3:00 p.m Wednesday, Nov. 1, 2017 Politics
Rick Cofer is a longtime activist with the Travis County Democratic Party.

Until a week ago, Austin prosecutor Rick Cofer was next in line to lead the Travis County Democratic Party, the lone contender in a race to lead a group that has helped recruit and elect most local government officials.

His list of dozens of supporters included prominent defense attorneys, former judges and former Austin Mayor Lee Leffingwell.

But last week, Cofer abruptly withdrew, saying in a surprise statement that the party would be better served by a woman at the helm, a few of whom he said had recently expressed interest in the office.

On Wednesday, newly released public documents revealed another reason Cofer left the race.

The Travis County attorney’s office, where Cofer serves as a prosecutor, released Cofer’s personnel file at the request of the American-Statesman, showing Cofer was counseled by supervisors in back-to-back incidents in 2012 for actions with women that he acknowledges were unprofessional.

Cofer, 35, said he anticipated information about the incidents would become public, and at a time of national discussion about treatment of women, that it played a role in his decision to step aside.

In one instance, Cofer slapped a defense attorney on the buttocks with a file folder in open court, according to records. The action prompted a judge to ask, “Did I just see what I thought I saw?” the records show.

In the other, he asked a female colleague to sit at the prosecution table in a trial and to “tap her pen or play with her hair” in an attempt to influence male jurors, the records show.

Cofer said he was friends with both women and remains so, with both supporting his campaign for party chair.

The women, whose names were redacted in the records but whose identities were confirmed through sources, did not return calls from the American-Statesman this week.

Neither complained at the time, according to the records, but others who witnessed Cofer’s conduct alerted his supervisors, resulting in two handwritten notes in his file about what happened.
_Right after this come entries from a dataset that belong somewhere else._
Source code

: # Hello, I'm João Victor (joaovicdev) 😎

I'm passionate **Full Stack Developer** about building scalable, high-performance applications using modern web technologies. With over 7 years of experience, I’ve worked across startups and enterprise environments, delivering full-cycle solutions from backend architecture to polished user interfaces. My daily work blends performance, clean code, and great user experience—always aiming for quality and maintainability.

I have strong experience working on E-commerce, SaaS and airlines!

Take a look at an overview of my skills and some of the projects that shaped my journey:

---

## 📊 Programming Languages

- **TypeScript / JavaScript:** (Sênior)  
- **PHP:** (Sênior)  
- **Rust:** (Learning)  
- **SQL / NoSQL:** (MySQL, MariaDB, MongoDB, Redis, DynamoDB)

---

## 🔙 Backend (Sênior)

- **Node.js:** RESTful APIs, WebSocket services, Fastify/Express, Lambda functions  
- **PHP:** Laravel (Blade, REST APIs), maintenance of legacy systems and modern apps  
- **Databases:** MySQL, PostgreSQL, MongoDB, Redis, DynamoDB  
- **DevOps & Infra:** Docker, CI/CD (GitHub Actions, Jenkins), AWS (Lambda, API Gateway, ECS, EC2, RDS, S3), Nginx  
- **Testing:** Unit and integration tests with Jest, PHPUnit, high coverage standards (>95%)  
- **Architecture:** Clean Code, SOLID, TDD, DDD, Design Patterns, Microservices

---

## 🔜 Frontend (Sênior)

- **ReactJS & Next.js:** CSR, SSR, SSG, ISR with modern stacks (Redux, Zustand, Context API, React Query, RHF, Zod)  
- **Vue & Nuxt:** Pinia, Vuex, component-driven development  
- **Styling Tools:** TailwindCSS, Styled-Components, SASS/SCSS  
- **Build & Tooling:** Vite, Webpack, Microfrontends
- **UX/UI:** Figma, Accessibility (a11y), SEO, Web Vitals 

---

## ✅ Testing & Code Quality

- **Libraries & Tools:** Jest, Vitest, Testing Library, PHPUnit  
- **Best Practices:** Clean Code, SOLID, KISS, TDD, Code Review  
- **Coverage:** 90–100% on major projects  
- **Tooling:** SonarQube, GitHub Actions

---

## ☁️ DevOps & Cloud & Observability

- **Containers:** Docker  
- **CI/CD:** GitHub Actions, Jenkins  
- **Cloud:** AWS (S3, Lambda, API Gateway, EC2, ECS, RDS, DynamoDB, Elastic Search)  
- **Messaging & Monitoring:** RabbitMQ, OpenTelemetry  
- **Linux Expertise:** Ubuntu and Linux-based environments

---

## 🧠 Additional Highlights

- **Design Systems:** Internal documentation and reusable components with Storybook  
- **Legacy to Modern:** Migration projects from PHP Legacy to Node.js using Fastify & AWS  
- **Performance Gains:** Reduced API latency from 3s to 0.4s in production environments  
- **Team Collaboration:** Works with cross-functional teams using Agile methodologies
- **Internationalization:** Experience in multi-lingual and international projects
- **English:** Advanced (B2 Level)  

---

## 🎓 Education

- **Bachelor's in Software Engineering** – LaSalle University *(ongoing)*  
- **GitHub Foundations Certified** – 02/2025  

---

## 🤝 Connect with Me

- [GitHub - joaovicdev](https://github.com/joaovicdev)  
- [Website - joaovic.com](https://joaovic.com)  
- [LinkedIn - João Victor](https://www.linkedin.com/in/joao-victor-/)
Cofer also had to conduct legal research on Texas workplace harassment laws, a document that remains in his personnel file.

Members of the party have in recent days debated the seriousness of his conduct. Yet as discussions of what happened intensified last week, Cofer said he did not want his past to divide the party, especially if other members were willing to place their name on the March Democratic primary ballot.

“My behavior in the past was unprofessional,” Cofer said. “I apologized years ago to my friends and have grown a great deal over the years.

“Progressives should live their values,” he said. “The best way to disrupt a culture that disrespects women is to take real action. That is why I got out of the race for chair, so that any supporters could back a strong woman for chair.”

So far, no such person has announced a campaign. A precinct chair, Michael Lewis, an account manager for a technology company, is the only candidate to put his name in the hat since Cofer dropped out.

Current party Chair Vincent Harding declined to comment on Cofer but laid out his criteria for his successor.

“When I campaigned, I said I wanted to help usher in a new kind of politics based on people and principle over power and money, and I want the next chair to do the same thing,” Harding said.

Harding said that as a rule, chairs typically do not publicly support candidates. But he said he has heard from people interested in running for the unpaid post, and he is optimistic that the party will have a qualified candidate or selection of candidates to choose from.

Cofer has been active in local politics for years, working on various campaigns but also nurturing a desire to seek office himself. He is well-connected, frequently appearing at political parties or dining with elected leaders or Democratic operatives.

He worked three years as an assistant county attorney, prosecuting misdemeanor cases, before transferring to the district attorney’s office, where he worked for four years.

Cofer, who supported district attorney candidate Gary Cobb in a race that led to the election of Margaret Moore, left the district attorney’s office before she was elected in the November general election.

He returned to the county attorney’s office, but recently gave County Attorney David Escamilla a resignation letter saying he will leave his position in January.

Cofer said he plans to enter private practice.

Escamilla said he rehired Cofer after no similar conduct was ever reported since the 2012 incidents, and said it is his understanding that no such incidents were reported during his tenure with the district attorney’s office.